Look through the records and copy each line that has "atmarkit" in it.
━━━ DATA TO USE
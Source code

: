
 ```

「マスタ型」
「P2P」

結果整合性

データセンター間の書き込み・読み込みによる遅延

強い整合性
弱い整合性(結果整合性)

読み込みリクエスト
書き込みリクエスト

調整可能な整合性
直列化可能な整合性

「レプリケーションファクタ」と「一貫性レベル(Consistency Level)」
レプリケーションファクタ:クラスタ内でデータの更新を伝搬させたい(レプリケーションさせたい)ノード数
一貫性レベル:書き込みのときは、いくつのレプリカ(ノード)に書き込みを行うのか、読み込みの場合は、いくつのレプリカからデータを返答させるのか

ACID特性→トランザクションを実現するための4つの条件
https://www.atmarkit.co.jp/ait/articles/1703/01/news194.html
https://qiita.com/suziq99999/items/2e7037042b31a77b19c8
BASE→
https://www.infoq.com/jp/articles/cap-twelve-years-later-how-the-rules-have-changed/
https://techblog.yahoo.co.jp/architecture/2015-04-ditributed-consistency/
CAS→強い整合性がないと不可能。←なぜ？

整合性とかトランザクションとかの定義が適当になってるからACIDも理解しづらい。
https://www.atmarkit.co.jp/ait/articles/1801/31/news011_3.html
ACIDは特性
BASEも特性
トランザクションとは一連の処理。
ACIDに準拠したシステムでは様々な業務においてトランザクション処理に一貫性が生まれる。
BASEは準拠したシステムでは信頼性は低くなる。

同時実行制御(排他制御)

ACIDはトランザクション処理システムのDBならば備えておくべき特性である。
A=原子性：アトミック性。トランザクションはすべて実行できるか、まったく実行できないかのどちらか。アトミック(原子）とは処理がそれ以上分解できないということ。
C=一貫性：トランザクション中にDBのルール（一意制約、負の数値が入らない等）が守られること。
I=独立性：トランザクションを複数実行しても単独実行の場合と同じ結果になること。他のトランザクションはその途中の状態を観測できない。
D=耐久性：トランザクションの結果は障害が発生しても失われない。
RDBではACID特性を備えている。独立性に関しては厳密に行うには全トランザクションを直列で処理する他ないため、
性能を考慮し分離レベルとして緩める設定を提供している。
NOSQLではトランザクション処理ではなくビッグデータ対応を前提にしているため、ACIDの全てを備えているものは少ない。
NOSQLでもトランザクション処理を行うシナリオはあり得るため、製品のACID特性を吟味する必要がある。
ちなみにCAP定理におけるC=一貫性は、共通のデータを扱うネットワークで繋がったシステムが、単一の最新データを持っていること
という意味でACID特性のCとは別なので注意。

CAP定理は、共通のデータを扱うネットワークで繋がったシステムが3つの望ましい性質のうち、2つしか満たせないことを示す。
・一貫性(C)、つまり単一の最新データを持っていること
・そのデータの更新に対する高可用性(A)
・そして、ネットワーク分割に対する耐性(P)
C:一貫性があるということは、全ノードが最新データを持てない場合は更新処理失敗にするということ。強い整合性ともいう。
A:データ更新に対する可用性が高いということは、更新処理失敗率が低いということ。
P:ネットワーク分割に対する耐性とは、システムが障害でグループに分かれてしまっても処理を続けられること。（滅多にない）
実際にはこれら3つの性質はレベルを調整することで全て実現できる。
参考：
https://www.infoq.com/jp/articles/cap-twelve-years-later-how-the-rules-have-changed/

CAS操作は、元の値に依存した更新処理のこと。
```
━━━━━━
=== SOLUTION TO THE EXERCISE ===
https://www.atmarkit.co.jp/ait/articles/1703/01/news194.html
https://www.atmarkit.co.jp/ait/articles/1801/31/news011_3.html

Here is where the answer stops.